`tidypolars.tibble`¶

Module Contents¶

Classes¶

Tibble

A data frame object that provides methods familiar to R tidyverse users.

Functions¶

`desc`(x)	Mark a column to order in descending
`from_polars`(df)	Convert from polars DataFrame to Tibble
`from_pandas`(df)	Convert from pandas DataFrame to Tibble

class Tibble(_data=None, **kwargs)[source]¶

Bases: tidypolars.reexports.pl.DataFrame

A data frame object that provides methods familiar to R tidyverse users.

property names¶

Get column names

Examples

>>> df.names

property ncol¶

Get number of columns

Examples

>>> df.ncol

property nrow¶

Get number of rows

Examples

>>> df.nrow

__repr__()[source]¶: Printing method

_repr_html_()[source]¶

Printing method for jupyter

Output rows and columns can be modified by setting the following ENVIRONMENT variables:

POLARS_FMT_MAX_COLS: set the number of columns
POLARS_FMT_MAX_ROWS: set the number of rows

__copy__()[source]¶

__str__()[source]¶: Printing method

__getattribute__(attr)[source]¶: Return getattr(self, name).

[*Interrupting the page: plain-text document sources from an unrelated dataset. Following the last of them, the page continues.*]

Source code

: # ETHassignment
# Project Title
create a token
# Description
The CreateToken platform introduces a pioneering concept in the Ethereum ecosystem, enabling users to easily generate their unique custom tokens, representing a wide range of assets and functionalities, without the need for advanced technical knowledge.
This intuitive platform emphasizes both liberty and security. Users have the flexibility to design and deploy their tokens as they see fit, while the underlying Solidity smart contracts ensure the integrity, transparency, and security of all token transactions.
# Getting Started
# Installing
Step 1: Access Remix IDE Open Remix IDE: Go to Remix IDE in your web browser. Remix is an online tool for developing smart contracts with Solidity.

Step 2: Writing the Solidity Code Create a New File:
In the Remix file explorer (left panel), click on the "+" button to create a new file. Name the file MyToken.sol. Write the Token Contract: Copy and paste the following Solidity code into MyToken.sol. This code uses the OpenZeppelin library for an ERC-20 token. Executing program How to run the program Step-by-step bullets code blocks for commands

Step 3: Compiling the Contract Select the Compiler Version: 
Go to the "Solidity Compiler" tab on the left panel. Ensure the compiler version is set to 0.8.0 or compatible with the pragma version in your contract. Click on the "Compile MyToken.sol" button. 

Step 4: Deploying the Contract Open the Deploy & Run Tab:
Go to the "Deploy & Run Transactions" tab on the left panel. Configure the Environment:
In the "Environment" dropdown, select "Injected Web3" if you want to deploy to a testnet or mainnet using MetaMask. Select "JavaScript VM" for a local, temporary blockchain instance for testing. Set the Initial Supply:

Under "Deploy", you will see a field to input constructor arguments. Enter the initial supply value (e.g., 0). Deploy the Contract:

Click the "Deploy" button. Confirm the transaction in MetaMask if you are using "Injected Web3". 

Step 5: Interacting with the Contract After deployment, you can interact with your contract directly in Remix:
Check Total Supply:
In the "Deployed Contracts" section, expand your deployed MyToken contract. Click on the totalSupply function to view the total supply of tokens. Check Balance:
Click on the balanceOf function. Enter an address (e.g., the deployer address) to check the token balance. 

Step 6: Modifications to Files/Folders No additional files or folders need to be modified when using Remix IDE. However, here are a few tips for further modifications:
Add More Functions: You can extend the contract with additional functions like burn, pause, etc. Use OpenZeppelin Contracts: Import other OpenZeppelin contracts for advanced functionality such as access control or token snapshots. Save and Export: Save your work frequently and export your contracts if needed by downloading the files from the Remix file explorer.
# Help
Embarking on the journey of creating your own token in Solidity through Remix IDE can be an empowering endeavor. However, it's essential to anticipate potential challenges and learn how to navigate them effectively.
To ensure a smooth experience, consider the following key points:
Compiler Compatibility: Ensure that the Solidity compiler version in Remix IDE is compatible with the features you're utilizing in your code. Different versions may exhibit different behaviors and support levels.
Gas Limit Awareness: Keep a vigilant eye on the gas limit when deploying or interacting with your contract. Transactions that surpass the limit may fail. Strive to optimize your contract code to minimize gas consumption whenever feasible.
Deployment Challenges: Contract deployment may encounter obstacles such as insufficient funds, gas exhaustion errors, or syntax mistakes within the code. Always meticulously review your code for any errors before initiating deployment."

__dir__()[source]¶: Default dir() implementation.

arrange(*args)[source]¶

Arrange/sort rows

Parameters:: *args (str) – Columns to sort by

Examples

>>> df = tp.Tibble({'x': ['a', 'a', 'b'], 'y': range(3)})
>>> # Arrange in ascending order
>>> df.arrange('x', 'y')
...
>>> # Arrange some columns descending
>>> df.arrange(tp.desc('x'), 'y')

bind_cols(*args)[source]¶

Bind data frames by columns

Parameters:: df (Tibble) – Data frame to bind

Examples

>>> df1 = tp.Tibble({'x': ['a', 'a', 'b'], 'y': range(3)})
>>> df2 = tp.Tibble({'a': ['c', 'c', 'c'], 'b': range(4, 7)})
>>> df1.bind_cols(df2)

bind_rows(*args)[source]¶

Bind data frames by row

Parameters:: *args (Tibble, list) – Data frames to bind by row

Examples

>>> df1 = tp.Tibble({'x': ['a', 'a', 'b'], 'y': range(3)})
>>> df2 = tp.Tibble({'x': ['c', 'c', 'c'], 'y': range(4, 7)})
>>> df1.bind_rows(df2)

clone()[source]¶: Very cheap deep clone

count(*args, sort=False, name='n')[source]¶

Returns row counts of the dataset. If bare column names are provided, count() returns counts by group.

Parameters:

*args (str, Expr) – Columns to group by
sort (bool) – Should columns be ordered in descending order by count
name (str) – The name of the new column in the output. If omitted, it will default to “n”.

Examples

>>> df = tp.Tibble({'a': range(3), 'b': ['a', 'a', 'b']})
>>> df.count()
>>> df.count('b')

distinct(*args)[source]¶

Select distinct/unique rows

Parameters:: *args (str, Expr) – Columns to find distinct/unique rows

Examples

>>> df = tp.Tibble({'a': range(3), 'b': ['a', 'a', 'b']})
>>> df.distinct()
>>> df.distinct('b')

drop(*args)[source]¶

Drop unwanted columns

Parameters:: *args (str) – Columns to drop

Examples

>>> df.drop('x', 'y')

drop_null(*args)[source]¶

Drop rows containing missing values

Parameters:: *args (str) – Columns to drop nulls from (defaults to all)

Examples

>>> df = tp.Tibble(x = [1, None, 3], y = [None, 'b', 'c'], z = range(3)}
>>> df.drop_null()
>>> df.drop_null('x', 'y')

head(n=5, *, by=None)[source]¶: Alias for .slice_head()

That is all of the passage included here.